- [Exercise]: Count every line in the records below that contains the string "deduction". Report that number alone.

Input data Start Marker

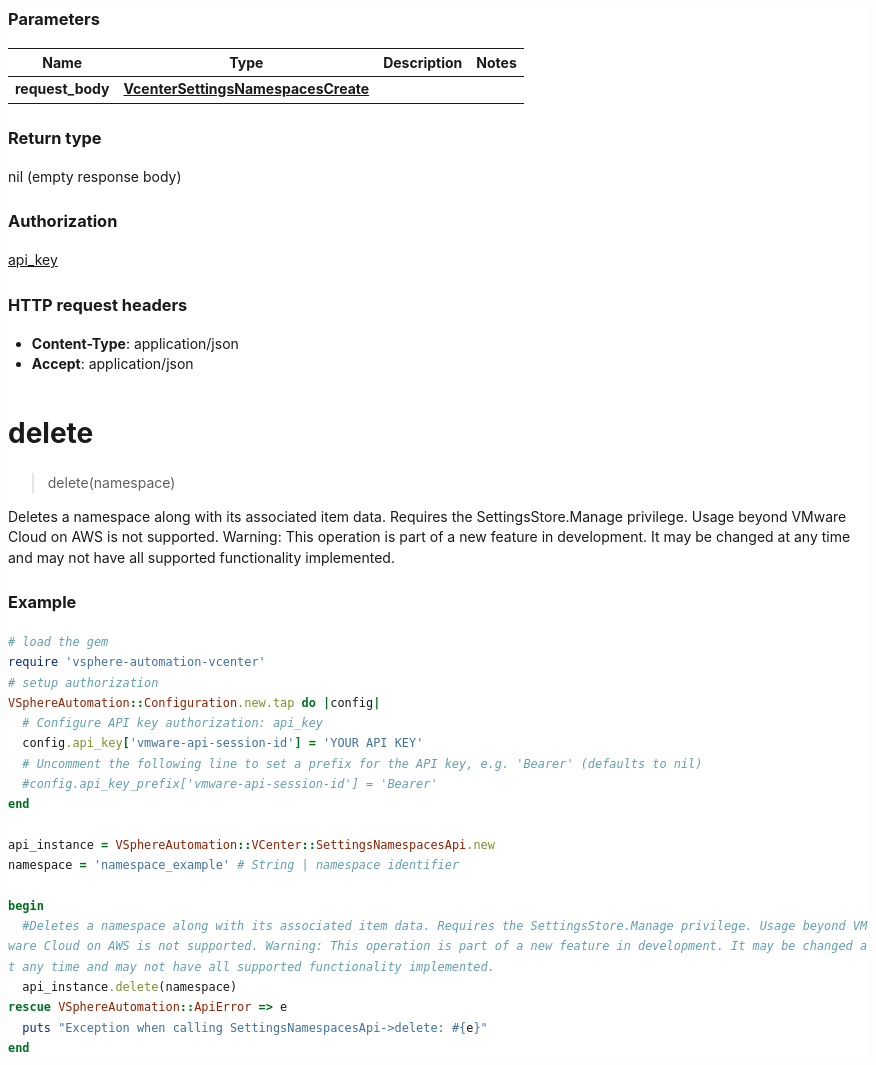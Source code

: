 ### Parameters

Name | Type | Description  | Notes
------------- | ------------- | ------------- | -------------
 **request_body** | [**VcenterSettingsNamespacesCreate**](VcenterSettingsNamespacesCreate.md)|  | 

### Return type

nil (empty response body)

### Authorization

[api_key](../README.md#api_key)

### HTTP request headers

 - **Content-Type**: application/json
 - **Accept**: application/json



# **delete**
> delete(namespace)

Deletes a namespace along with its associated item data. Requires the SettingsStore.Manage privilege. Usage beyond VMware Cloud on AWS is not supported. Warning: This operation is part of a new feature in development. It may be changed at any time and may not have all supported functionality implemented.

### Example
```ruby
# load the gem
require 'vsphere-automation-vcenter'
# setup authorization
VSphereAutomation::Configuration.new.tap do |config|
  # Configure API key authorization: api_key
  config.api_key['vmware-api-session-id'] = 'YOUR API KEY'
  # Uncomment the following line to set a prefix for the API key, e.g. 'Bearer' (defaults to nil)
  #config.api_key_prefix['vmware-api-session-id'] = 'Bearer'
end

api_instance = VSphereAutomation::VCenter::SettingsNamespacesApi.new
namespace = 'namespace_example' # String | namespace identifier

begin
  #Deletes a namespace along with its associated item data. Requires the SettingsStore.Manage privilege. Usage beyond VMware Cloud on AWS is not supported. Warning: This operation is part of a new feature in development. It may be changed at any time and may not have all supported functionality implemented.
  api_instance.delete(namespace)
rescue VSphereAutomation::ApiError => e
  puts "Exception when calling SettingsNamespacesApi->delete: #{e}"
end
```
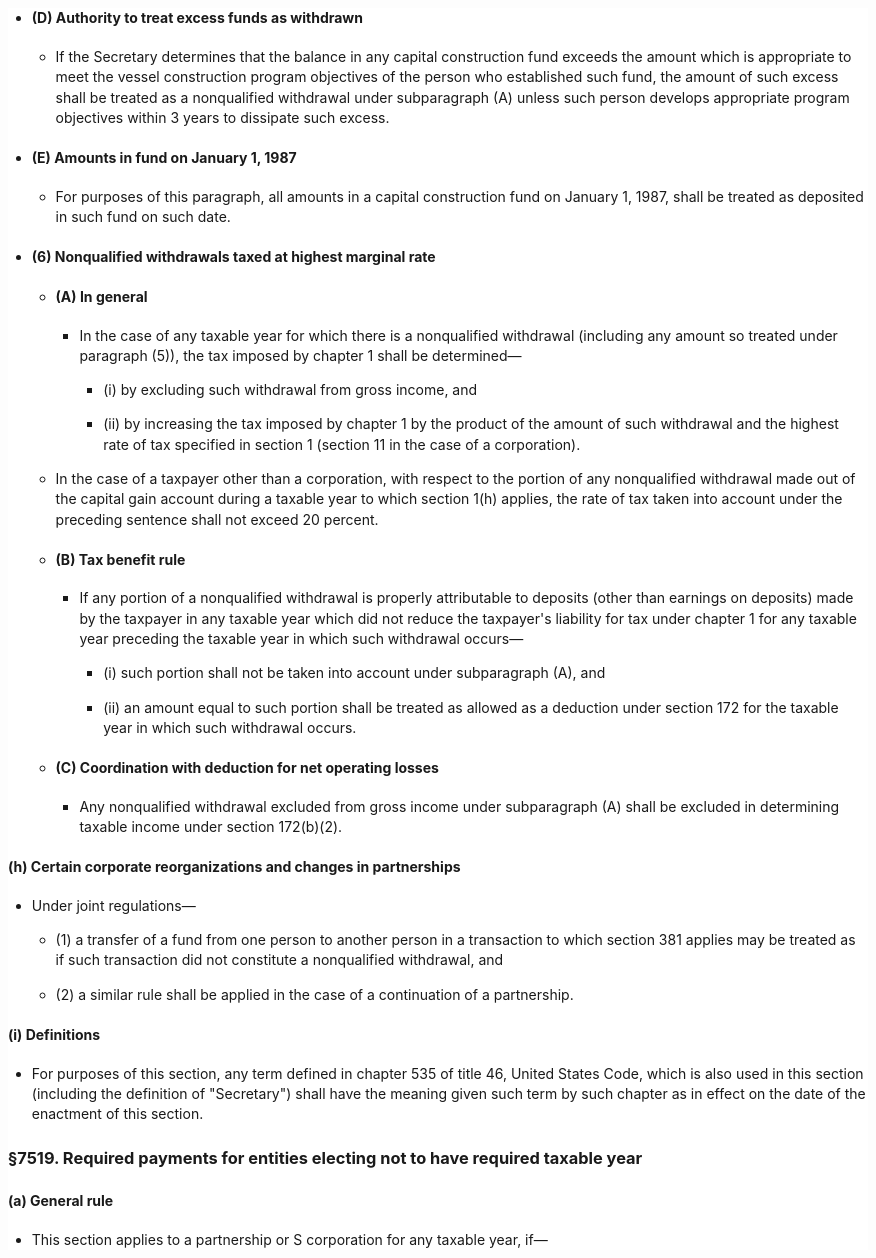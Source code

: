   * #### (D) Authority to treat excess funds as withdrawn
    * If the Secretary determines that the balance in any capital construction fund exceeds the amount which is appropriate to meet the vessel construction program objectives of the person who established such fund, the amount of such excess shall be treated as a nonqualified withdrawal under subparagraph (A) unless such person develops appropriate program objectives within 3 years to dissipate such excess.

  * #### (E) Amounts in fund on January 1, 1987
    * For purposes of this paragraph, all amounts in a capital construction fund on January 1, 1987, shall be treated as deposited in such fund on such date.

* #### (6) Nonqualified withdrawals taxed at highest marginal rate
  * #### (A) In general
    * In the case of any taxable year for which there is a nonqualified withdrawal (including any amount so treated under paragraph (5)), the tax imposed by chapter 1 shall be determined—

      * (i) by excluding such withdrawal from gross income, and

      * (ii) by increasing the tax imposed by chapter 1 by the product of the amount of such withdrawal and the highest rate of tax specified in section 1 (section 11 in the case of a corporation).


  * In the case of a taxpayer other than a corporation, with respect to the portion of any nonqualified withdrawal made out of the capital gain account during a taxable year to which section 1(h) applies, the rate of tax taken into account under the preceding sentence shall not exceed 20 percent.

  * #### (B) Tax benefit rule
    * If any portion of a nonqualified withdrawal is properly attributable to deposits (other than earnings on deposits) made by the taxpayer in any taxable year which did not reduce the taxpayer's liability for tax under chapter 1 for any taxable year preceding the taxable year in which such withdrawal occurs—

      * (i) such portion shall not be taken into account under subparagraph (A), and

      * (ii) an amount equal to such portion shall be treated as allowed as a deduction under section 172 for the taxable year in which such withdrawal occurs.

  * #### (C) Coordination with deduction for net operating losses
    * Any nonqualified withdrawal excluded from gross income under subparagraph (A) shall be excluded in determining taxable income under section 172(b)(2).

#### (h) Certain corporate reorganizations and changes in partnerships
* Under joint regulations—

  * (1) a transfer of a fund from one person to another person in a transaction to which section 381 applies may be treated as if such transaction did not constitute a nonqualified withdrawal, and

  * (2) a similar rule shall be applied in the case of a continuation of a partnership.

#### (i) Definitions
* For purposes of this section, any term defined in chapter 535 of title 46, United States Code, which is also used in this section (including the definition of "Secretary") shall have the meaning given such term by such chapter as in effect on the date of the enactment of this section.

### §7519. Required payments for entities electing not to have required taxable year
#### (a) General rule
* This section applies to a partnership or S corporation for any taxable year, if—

Input data End Marker

- [Task answer]: 2